Harrison Ford dons the famous fedora for the third time in Indian Jones and the Last Crusade. This isn’t the best film in the franchise, but it’s the best sequel in the series for sure. Sean Connery joins the cast as Indy’s kidnapped father. Who better to play Indy’s dad than motherfucking James Bond?
This movie opens with River Phoenix portraying a 13-year-old Indiana Jones on a horseback ride in Utah. He comes across some thieves trying to steal a gold cross. He decides that the cross belongs in a museum so he steals it and tries to escape. It’s brief scene that seems like a precursor to the Young Indiana Jones Chronicles and you find out how he got his trademark scar, whip, and fedora. It’s a great way to start the film, and it’s way more relevant than an extravagant musical number.
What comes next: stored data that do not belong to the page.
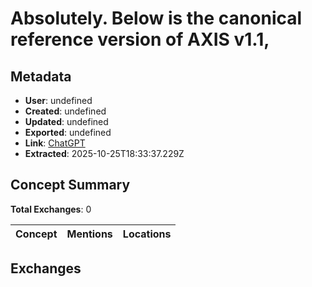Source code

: # Absolutely. Below is the **canonical reference version of AXIS v1.1**,

## Metadata

- **User**: undefined
- **Created**: undefined
- **Updated**: undefined
- **Exported**: undefined
- **Link**: [ChatGPT](undefined)
- **Extracted**: 2025-10-25T18:33:37.229Z

## Concept Summary

**Total Exchanges**: 0

| Concept | Mentions | Locations |
|---------|----------|----------|

## Exchanges

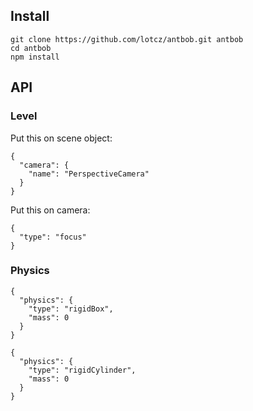 ## Install

    git clone https://github.com/lotcz/antbob.git antbob
    cd antbob
    npm install

## API

### Level

Put this on scene object:

    {
      "camera": {
        "name": "PerspectiveCamera"
      }
    }

Put this on camera:

    {
      "type": "focus"
    }

### Physics

    {
      "physics": {
        "type": "rigidBox",
        "mass": 0
      }
    }

    {
      "physics": {
        "type": "rigidCylinder",
        "mass": 0
      }
    }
One day, Indiana Jones meets a guy named Walter Donovan (Julian Glover) who tells him that his dad has been kidnapped while looking for the Holy Grail. Indy doesn’t get along with his father, but he’s still his dad so he goes to rescue him, armed with his trusty whip and his father’s diary. Indy goes to Venice to pick up his dad’s trail and meets Dr. Elsa Schneider (Alison Doody), the love interest for the film.
Indy and Elsa have a little adventure exploring the catacombs and nearly getting killed by The Brotherhood of the Cruciform Sword, a secret society that protects the Holy Grail. The Brotherhood decides that Indy is a swell guy and tells him that the Nazis have his father held hostage in a castle.
Indy goes to the castle and finds his dad, and then he finds out that both Elsa and Walter Donovan are working for the Nazis. Indy and his dad escape and overcome a bunch of obstacles like motorcycles and blimps and tanks, all while attempting to beat the Nazis to tracking down the Grail.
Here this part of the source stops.